It’s fitting that the first post here on TDR after Chip Adams’ PBP story last week would be a recap of the D.C. Randonneurs brevet he organized on Saturday, the Flatbread 200K from Centreville, Md.
A club record 79 riders signed up for this annual Eastern Shore jaunt that features flat roads from the Annapolis area eastward to the Atlantic Ocean shore and back.
Chip and his Severna Park Peloton compadres were out in their best SPP finery, ably assisted by Katie Adams and Sherrie Provenza, spouses to Chip and Clint Provenza, at the registration and finish check-in tables.
The weather promised clear skies and high temperatures in the 60s, but also a gusty southwest wind. The route is something of a squished triangle, with a middle section that runs south along the shore and a westerly section afterwards.

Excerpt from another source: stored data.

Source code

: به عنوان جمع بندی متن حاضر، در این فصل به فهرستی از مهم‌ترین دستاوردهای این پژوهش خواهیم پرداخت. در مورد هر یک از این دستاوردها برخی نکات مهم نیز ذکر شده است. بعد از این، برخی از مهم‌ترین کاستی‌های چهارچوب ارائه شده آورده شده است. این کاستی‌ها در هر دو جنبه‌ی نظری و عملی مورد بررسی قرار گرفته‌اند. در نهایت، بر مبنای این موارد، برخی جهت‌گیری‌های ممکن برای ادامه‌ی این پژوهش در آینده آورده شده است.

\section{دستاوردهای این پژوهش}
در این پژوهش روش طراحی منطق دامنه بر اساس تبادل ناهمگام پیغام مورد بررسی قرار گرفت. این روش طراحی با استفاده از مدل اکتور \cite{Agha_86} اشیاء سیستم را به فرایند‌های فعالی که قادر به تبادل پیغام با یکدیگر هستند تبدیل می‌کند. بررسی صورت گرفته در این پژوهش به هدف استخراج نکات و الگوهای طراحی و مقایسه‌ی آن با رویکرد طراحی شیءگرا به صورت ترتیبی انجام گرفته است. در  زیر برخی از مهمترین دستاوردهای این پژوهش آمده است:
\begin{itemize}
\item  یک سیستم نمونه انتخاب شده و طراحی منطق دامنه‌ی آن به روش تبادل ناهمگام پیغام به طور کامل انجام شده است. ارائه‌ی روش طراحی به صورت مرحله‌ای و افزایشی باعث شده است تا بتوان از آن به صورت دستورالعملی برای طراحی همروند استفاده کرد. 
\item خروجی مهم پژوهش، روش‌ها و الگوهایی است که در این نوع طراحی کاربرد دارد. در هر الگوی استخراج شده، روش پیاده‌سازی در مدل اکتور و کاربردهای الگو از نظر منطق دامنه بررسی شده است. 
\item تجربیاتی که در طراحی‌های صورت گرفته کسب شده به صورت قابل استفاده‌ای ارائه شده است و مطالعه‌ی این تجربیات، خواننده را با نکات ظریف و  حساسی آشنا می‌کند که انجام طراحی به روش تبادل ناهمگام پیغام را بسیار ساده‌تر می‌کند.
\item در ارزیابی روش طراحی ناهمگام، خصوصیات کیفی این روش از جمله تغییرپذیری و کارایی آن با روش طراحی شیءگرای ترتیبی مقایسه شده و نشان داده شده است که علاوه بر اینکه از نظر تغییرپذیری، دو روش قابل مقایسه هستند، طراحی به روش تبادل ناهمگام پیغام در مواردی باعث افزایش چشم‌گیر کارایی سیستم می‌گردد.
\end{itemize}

Those were the toughest miles, right into the wind. Once we made it to the third control, at mile 69, the route trended more toward the north and we got some much appreciated tailwinds.
MG and I started out with the field, then spent most of the first half in small groups. We stopped at the Dolce Bakery in Milford, Del. at mile 50 for some caffeine and sugar snacks. We had a nice visit with Janet and John Bodine and greeted other riders who decided to take advantage of this unofficial stop.
The trip in the winds through the control at Slaughter Beach and on to the lunch control town of Milton, at mile 69, was draining. We arrived famished and stressed. The town was designated as an open control, meaning any establishment was acceptable to get our cards signed as long as we got a receipt.
The first place we stopped, The Gallery Espresso, was staffed by just one employee who was not having a good day. I shed a tiny tear to walk away from any place with a real espresso machine.
We split and went around the corner to The Vintage Cafe, where we got a sandwich, some pretty good coffee and a much needed break from the wind.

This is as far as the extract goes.